We have family service workers who work directly with the families.
We have... Special needs are being met in our classrooms.
And this is all happening early on 'cause we have a option of pregnant women.
So it's pregnancy through when they go to public school at five.
- Really interesting to me because every organization, particularly in the not-for-profit community, struggles on so many levels.
But COVID, we're taping this in the spring of 2023, every journey, every pivot, every decision, every layoff, every cutting back, greater demand for services, trust me, there's a question here.
What would you say the most significant impact of the Pandemic has been?
Not just on your organization but on the people you serve every day.
- So, okay, so I have an answer for both of those.
- Sure, separate them.
Okay, do the organization first.
Do the organization first.
- Okay.
In terms of our organization I'm gonna say a pro and a con.
So the pro of COVID on our organization is it really forced us to become more tech savvy than we were.
So making sure that we can do virtual communication, making sure were able to have... everybody in the organization has an email, everybody has a computer, everybody has these means of working either from a virtual platform or in the office for when we weren't here.
The hardship of that was we lost some staff.
So we have found some of the positions harder to fill since COVID.
One of them being our Home Base program.
Home Base is a great program.
I actually was a pregnant woman in the Home Base program.
It's fantastic, but finding people who want to go into people's homes is hard, especially since COVID.
It's hard for the parents to want someone in their homes, for staff to wanna go into homes.
'Cause I think that risk of whether it be infectious disease or whatever, is kind of higher and heightened since COVID.
- So I wanna be clear.
So again, for us as well, a lot of con, a lot of negative, lot of problems, but also, and it's hard to say this because so many people suffered.
Talk about empathy.
So many people have suffered in so many ways particularly small businesses and others through COVID.
There have been some positives for us as well including our ability to do programming this way.
Now for our clients.
- Right.
- Those you serve, most significant impact.
- Behavior.
So we have found that children are really affected.

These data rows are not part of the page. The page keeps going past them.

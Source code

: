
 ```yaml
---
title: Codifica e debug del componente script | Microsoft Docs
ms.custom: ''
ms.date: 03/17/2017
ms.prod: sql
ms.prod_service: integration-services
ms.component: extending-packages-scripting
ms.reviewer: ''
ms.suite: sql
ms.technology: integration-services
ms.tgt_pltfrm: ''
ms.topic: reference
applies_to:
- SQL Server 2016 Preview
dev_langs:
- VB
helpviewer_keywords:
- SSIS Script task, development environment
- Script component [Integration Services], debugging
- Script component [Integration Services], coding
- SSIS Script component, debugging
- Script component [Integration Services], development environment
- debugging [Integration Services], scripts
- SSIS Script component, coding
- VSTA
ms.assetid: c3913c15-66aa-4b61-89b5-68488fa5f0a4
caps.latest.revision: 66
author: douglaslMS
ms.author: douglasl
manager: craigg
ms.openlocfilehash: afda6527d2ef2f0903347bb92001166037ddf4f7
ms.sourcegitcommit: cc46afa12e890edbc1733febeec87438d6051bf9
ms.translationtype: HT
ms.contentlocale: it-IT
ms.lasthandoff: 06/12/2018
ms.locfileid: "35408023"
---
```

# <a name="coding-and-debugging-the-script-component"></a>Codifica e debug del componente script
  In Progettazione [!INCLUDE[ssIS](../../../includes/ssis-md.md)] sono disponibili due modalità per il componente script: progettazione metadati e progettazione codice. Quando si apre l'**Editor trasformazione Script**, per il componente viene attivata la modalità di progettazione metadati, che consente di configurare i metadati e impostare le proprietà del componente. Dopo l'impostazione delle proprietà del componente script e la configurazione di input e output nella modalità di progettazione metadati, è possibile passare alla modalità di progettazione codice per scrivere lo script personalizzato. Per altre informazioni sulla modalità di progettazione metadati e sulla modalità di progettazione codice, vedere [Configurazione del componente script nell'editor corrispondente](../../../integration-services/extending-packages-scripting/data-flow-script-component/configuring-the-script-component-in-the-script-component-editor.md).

So whether its, kind of this...
I would say it's behavioral in a sense of the mental health of our children has really been affected since COVID.
And it's very evident when you go into some of our classrooms.
They're struggling so we're really trying to provide different supports.
Whether that be more parenting classes for our families, whether that be more outreach to different providers to be able to have mental health consultants on hand for both children and families.
So it's the mental health and wellbeing that's really affected the children and families that we serve.
- Before I let you go, Kelly, first of all, thank you for joining us.
We appreciate not only you being with us but sharing the story of the Center for Family Resources.
The greatest satisfaction you get from your work is?
- It's helping others.
So I love helping others and I was doing it at a community level and now it's not only the children and families but it's the staff.
And the staff that work for Center for Family Resources really are important and special to me.
And every day I want them to know I see them, I hear them, and I value them.
So that's really where I'm at.
(Kelly laughing) - Kelly Hart is Executive Director of the Center for Family Resources.
Kelly, we thank you so much for joining us.
We appreciate it.
- Thank you so much.
- You got it.
I'm Steve Adubato, We'll see you right after this.